# Best cafe in Nottingham



## saman (Jan 13, 2019)

Hi Friends

where is it Best cafe in Nottingham?

Thanks


----------



## Mrboots2u (May 10, 2013)

The specialty then cart wheel.


----------



## Beanstair (Oct 25, 2019)

Okende. Bar none. West Bridgeford


----------



## jdonnell (Jan 21, 2020)

I quite like outpost coffee tbh but it's only a tiny shop


----------



## Rapid (Jun 12, 2020)

jdonnell said:


> I quite like outpost coffee tbh but it's only a tiny shop


 5 months later but what the heck. I've not been to the Outpost shop but I have brought from them online. Their Timber Town blend is one of the best I've ever tasted. They were also super helpful on email too. I'd highly recommend them.


----------



## Beerista (Jun 15, 2020)

Beanstair said:


> Okende. Bar none. West Bridgeford


 This guys knock it out the park. Awesome shop!


----------



## Rapid (Jun 12, 2020)

Beerista said:


> This guys knock it out the park. Awesome shop!

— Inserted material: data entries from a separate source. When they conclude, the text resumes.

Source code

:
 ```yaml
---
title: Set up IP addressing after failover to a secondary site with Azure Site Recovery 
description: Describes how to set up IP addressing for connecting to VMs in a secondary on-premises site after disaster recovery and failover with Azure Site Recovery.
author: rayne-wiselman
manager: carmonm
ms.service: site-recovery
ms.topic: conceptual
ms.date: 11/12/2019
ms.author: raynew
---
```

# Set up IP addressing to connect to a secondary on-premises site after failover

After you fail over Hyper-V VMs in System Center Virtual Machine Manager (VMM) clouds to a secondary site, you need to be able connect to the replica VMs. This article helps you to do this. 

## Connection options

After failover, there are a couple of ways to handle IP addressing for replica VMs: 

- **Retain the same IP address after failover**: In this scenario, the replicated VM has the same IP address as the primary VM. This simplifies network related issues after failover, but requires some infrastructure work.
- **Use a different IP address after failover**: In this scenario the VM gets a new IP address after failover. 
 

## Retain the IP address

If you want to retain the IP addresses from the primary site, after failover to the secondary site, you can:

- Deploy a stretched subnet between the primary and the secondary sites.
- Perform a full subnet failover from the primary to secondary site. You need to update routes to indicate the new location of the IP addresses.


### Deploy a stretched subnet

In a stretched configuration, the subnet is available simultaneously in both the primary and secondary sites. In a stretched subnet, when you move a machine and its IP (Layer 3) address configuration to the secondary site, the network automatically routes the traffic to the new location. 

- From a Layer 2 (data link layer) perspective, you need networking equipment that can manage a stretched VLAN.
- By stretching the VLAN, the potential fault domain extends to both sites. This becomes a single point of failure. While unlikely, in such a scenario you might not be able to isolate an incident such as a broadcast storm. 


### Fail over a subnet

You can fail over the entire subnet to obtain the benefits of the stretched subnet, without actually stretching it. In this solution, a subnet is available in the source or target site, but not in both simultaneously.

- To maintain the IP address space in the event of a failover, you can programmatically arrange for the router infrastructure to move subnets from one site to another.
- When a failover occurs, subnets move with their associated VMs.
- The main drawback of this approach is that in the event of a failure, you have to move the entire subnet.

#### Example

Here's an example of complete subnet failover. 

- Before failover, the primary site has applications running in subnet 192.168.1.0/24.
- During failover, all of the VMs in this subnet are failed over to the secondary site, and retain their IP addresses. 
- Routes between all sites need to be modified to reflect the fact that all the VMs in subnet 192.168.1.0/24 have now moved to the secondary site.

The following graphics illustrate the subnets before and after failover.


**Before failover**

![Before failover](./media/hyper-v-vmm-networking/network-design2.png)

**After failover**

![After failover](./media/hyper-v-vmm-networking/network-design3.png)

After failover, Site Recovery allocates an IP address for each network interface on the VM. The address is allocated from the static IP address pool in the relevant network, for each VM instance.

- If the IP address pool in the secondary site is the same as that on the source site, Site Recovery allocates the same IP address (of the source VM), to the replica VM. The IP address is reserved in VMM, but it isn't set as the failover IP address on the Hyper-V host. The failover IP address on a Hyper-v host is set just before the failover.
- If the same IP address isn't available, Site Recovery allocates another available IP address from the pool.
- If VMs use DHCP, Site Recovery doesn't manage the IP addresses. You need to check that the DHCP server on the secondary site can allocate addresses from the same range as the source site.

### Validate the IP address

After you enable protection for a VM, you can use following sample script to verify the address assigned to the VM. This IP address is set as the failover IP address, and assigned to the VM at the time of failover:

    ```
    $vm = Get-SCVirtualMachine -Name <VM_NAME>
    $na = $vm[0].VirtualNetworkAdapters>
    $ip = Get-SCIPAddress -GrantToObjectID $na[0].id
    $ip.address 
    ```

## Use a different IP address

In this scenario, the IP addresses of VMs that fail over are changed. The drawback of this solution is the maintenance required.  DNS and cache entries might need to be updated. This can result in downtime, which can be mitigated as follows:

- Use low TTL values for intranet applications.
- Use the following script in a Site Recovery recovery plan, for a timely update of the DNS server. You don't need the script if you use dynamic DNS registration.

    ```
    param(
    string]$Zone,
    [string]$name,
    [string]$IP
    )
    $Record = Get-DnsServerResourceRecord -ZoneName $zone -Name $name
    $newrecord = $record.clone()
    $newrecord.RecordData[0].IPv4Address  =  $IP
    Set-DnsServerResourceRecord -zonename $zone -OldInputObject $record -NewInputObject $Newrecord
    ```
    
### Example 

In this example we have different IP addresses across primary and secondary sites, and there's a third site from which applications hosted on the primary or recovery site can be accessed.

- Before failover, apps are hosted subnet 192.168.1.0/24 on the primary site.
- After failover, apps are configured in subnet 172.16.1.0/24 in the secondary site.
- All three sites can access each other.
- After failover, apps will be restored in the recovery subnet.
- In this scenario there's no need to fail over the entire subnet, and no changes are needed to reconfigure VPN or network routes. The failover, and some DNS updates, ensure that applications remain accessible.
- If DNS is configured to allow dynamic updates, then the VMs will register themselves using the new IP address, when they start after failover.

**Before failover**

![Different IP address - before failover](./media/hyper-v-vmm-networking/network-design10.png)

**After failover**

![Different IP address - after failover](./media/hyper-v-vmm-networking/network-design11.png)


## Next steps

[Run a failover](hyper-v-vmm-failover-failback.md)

 Trouble is it's too far outside the city centre to drop in during a shopping trip or what not. I'll have to check it out when things return to 'normal'. 2 recommendations on here can't be wrong!


----------



## Beerista (Jun 15, 2020)

Rapid said:


> Trouble is it's too far outside the city centre to drop in during a shopping trip or what not. I'll have to check it out when things return to 'normal'. 2 recommendations on here can't be wrong!


 Yeah fair point.

I went off of a friends recommendation, I think it was a short 10 minute bus ride out. 100% worth it though if you want a proper coffee.


----------



## johnbudding (Dec 2, 2014)

In town I would go for Speciality, then Outpost, Cartwheel. Beyond this there's Wired and a couple of others, but I think Speciality and Outpost would be my go tos.

West Bridgford the aforementioned Okende - worth the journey when it's open

Beeston - Greenhood - Rory is a lovely guy and worth the journey too


----------